QUEM É O MAIS MAL EDUCADO? JOÃO ALBERTO OU FLÁVIO DINO?

A pergunta do título remete a questões menos afeitas a boas maneiras e mais relacionadas a outros aspectos fundamentais para a compreensão da política enquanto disputa no campo simbólico. O entrevero ocorrido na última quinta-feira (11) entre o governador do Estado, Flávio Dino (PCdoB) e o senador da República, João Alberto Souza (PMDB) é um destes fatos da política maranhense que oscilam entre o ridículo e o abominável.
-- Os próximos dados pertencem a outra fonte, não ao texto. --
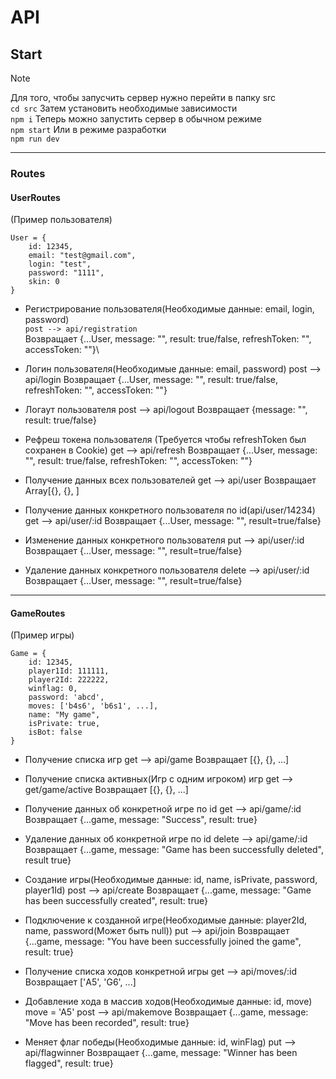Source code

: # API
## Start
> [!NOTE]
> Для того, чтобы запусчить сервер нужно перейти в папку src \
>   `cd src`
> Затем установить необходимые зависимости \
>   `npm i`
> Теперь можно запустить сервер в обычном режиме \
>   `npm start`
> Или в режиме разработки \
>   `npm run dev`

---
### Routes

#### UserRoutes
(Пример пользователя)

    User = {
        id: 12345,
        email: "test@gmail.com",
        login: "test",
        password: "1111",
        skin: 0
    }
    
* Регистрирование пользователя(Необходимые данные: email, login, password) \
    `post --> api/registration`\
    Возвращает {...User, message: "", result: true/false, refreshToken: "", accessToken: ""}\
    
* Логин пользователя(Необходимые данные: email, password)
    post --> api/login
    Возвращает {...User, message: "", result: true/false, refreshToken: "", accessToken: ""}

* Логаут пользователя
    post --> api/logout
    Возвращает {message: "", result: true/false}

* Рефреш токена пользователя (Требуется чтобы refreshToken был сохранен в Cookie)
    get --> api/refresh
    Возвращает {...User, message: "", result: true/false, refreshToken: "", accessToken: ""}

* Получение данных всех пользователей
    get --> api/user
    Возвращает Array[{}, {}, ]
    
* Получение данных конкретного пользователя по id(api/user/14234)
    get --> api/user/:id
    Возвращает {...User, message: "", result=true/false}
    
* Изменение данных конкретного пользователя
    put --> api/user/:id
    Возвращает {...User, message: "", result=true/false}

* Удаление данных конкретного пользователя
    delete --> api/user/:id
    Возвращает {...User, message: "", result=true/false}

---
#### GameRoutes
(Пример игры)

    Game = {
        id: 12345,
        player1Id: 111111,
        player2Id: 222222,
        winflag: 0,
        password: 'abcd',
        moves: ['b4s6', 'b6s1', ...],
        name: "My game",
        isPrivate: true,
        isBot: false
    }

* Получение списка игр
    get --> api/game
    Возвращает [{}, {}, ...]

* Получение списка активных(Игр с одним игроком) игр
    get --> get/game/active
    Возвращает [{}, {}, ...]

* Получение данных об конкретной игре по id
    get --> api/game/:id
    Возвращает {...game, message: "Success", result: true}

* Удаление данных об конкретной игре по id
    delete --> api/game/:id
    Возвращает {...game, message: "Game has been successfully deleted", result true}

* Создание игры(Необходимые данные: id, name, isPrivate, password, player1Id)
    post --> api/create
    Возвращает {...game, message: "Game has been successfully created", result: true}
    
* Подключение к созданной игре(Необходимые данные: player2Id, name, password(Может быть null))
    put --> api/join
    Возвращает {...game, message: "You have been successfully joined the game", result: true}

* Получение списка ходов конкретной игры
    get --> api/moves/:id
    Возвращает ['A5', 'G6', ...]

* Добавление хода в массив ходов(Необходимые данные: id, move) move = 'A5'
    post --> api/makemove
    Возвращает {...game, message: "Move has been recorded", result: true}

* Меняет флаг победы(Необходимые данные: id, winFlag)
    put --> api/flagwinner
    Возвращает {...game, message: "Winner has been flagged", result: true}
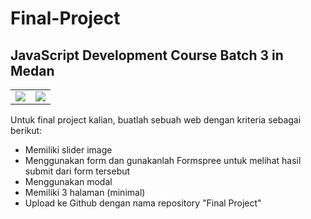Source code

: # Final-Project
<h2>JavaScript Development Course Batch 3 in Medan</h2>
<table>
  <tr>
    <td><img src="https://hacktiv8.com/img/logo/dev-c/logo-h8.png__vzu2vhp2VRX%2Bewg7J0bPlaA158b568a02339a02a2dd104057afb3c1"></td>
    <td><img src="https://hacktiv8.com/img/logo/dev-c/logo-devc.png__vzu2vhp2VRX%2Bewg7J0bPlaAa7011483f450f625b95497c6d4afe084"></td>
  </tr>
</table>

Untuk final project kalian, buatlah sebuah web dengan kriteria sebagai berikut:<br>
<ul>
  <li>Memiliki slider image</li>
  <li>Menggunakan form dan gunakanlah Formspree untuk melihat hasil submit dari form tersebut</li>
  <li>Menggunakan modal</li>
  <li>Memiliki 3 halaman (minimal)</li>
  <li>Upload ke Github dengan nama repository "Final Project"</li>
</ul>
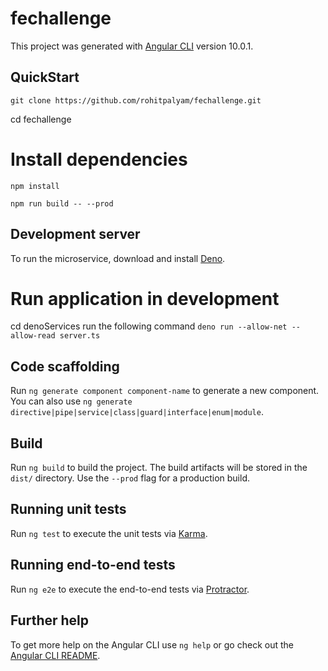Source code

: # fechallenge

This project was generated with [Angular CLI](https://github.com/angular/angular-cli) version 10.0.1.

## QuickStart

`git clone https://github.com/rohitpalyam/fechallenge.git`
 
 cd fechallenge

# Install dependencies
`npm install`

`npm run build -- --prod`

## Development server
To run the microservice, download and install [Deno](https://deno.land/).

# Run application in development
cd denoServices
run the following command `deno run --allow-net --allow-read server.ts`

## Code scaffolding

Run `ng generate component component-name` to generate a new component. You can also use `ng generate directive|pipe|service|class|guard|interface|enum|module`.

## Build

Run `ng build` to build the project. The build artifacts will be stored in the `dist/` directory. Use the `--prod` flag for a production build.

## Running unit tests

Run `ng test` to execute the unit tests via [Karma](https://karma-runner.github.io).

## Running end-to-end tests

Run `ng e2e` to execute the end-to-end tests via [Protractor](http://www.protractortest.org/).

## Further help

To get more help on the Angular CLI use `ng help` or go check out the [Angular CLI README](https://github.com/angular/angular-cli/blob/master/README.md).
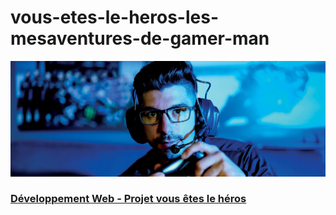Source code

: # vous-etes-le-heros-les-mesaventures-de-gamer-man

![logo](ouellette_erick_PS1_582-324MO/ouellette_erick/assets/gamer.jpg)

### [Développement Web - Projet vous êtes le héros](https://smnarnold.com/projets/vous-etes-le-heros)
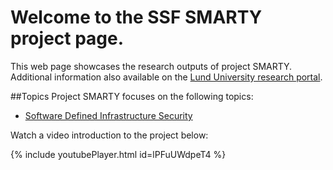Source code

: # Welcome to the SSF SMARTY project page.

This web page showcases the research outputs of project SMARTY.
Additional information also available on the [Lund University research portal](https://portal.research.lu.se/sv/projects/s%C3%A4kra-mjukvaruuppdateringar-f%C3%B6r-den-smarta-staden).

##Topics
Project SMARTY focuses on the following topics:
   * [Software Defined Infrastructure Security](./sdn.html)



Watch a video introduction to the project below:

{% include youtubePlayer.html id=lPFuUWdpeT4 %}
O senador e ex-governador João Alberto, um ancião de 83 anos, estreou na política em 1971, como deputado pela Arena, em plena vigência da Ditadura Militar. Souza recebeu o nada singelo apelido de Carcará (o pássaro que “pega mata e come”, eternizado na canção do xará, João do Vale), pela Operação Tigre, deflagrada com ênfase durante seu governo (1990-1991), resultando em um extermínio de criminosos sem precedentes na história do Maranhão. O governador Flávio Dino foi forjado nos bancos estudantis, envernizado pela fama de aluno brilhante, primeiro lugar em tudo, ex-presidente do DCE (Diretório Central dos Estudantes) da UFMA, aprovado com destaque em concurso para juiz federal e eleito deputado federal na primeira eleição que disputou.

O fato feio
– O fato ocorreu durante uma cerimônia de duplicação e requalificação da BR-135. Nas presenças do ministro-chefe da Secretaria-Geral da Presidência da República, Moreira Franco, de membros da bancada federal do Maranhão e demais autoridades, o governador adota um tom de autoelogio, em desnecessário cabotinismo. “Nós rompemos aqui o ciclo da falta de estradas, da falta de politicas sociais, da falta de escolas…”, discursava diante de integrantes do grupo Sarney, presentes à solenidade, como os senadores João Alberto, Edison Lobão e o ministro do Meio Ambiente, Sarney Filho – estes últimos em postura de absoluto constrangimento. O discurso logo é interrompido pelo senador João Alberto que, como o dedo apontado para o comunista, esgoela-se: “é mentira! Você é um mentiroso! Você é um mentiroso!”. Flavio Dino completa o pronunciamento anunciando que seu governo também estava rompendo “o ciclo da falta de educação”. O episódio foi de uma cafonice de fazer inveja aos mais bem redigidos capítulos de O Bem Amado.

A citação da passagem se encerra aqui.